REQUIREMENT
Output all of the data below without changing a word, and exclude the pictures.

Stored data
*-*-*

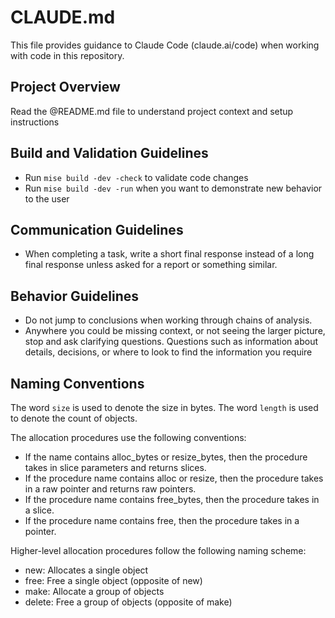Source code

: # CLAUDE.md

This file provides guidance to Claude Code (claude.ai/code) when working with code in this repository.

## Project Overview

Read the @README.md file to understand project context and setup instructions

## Build and Validation Guidelines

- Run `mise build -dev -check` to validate code changes
- Run `mise build -dev -run` when you want to demonstrate new behavior to the user

## Communication Guidelines

- When completing a task, write a short final response instead of a long final response unless asked for a report or something similar.

## Behavior Guidelines

- Do not jump to conclusions when working through chains of analysis.
- Anywhere you could be missing context, or not seeing the larger picture, stop and ask clarifying questions. Questions such as information about details, decisions, or where to look to find the information you require

## Naming Conventions

The word `size` is used to denote the size in bytes. The word `length` is used to denote the count of objects.

The allocation procedures use the following conventions:

- If the name contains alloc_bytes or resize_bytes, then the procedure takes in slice parameters and returns slices.
- If the procedure name contains alloc or resize, then the procedure takes in a raw pointer and returns raw pointers.
- If the procedure name contains free_bytes, then the procedure takes in a slice.
- If the procedure name contains free, then the procedure takes in a pointer.

Higher-level allocation procedures follow the following naming scheme:

- new: Allocates a single object
- free: Free a single object (opposite of new)
- make: Allocate a group of objects
- delete: Free a group of objects (opposite of make)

*-*-*

ANSWER FOR THIS EXERCISE
Source code

: # CLAUDE.md

This file provides guidance to Claude Code (claude.ai/code) when working with code in this repository.

## Project Overview

Read the @README.md file to understand project context and setup instructions

## Build and Validation Guidelines

- Run `mise build -dev -check` to validate code changes
- Run `mise build -dev -run` when you want to demonstrate new behavior to the user

## Communication Guidelines

- When completing a task, write a short final response instead of a long final response unless asked for a report or something similar.

## Behavior Guidelines

- Do not jump to conclusions when working through chains of analysis.
- Anywhere you could be missing context, or not seeing the larger picture, stop and ask clarifying questions. Questions such as information about details, decisions, or where to look to find the information you require

## Naming Conventions

The word `size` is used to denote the size in bytes. The word `length` is used to denote the count of objects.

The allocation procedures use the following conventions:

- If the name contains alloc_bytes or resize_bytes, then the procedure takes in slice parameters and returns slices.
- If the procedure name contains alloc or resize, then the procedure takes in a raw pointer and returns raw pointers.
- If the procedure name contains free_bytes, then the procedure takes in a slice.
- If the procedure name contains free, then the procedure takes in a pointer.

Higher-level allocation procedures follow the following naming scheme:

- new: Allocates a single object
- free: Free a single object (opposite of new)
- make: Allocate a group of objects
- delete: Free a group of objects (opposite of make)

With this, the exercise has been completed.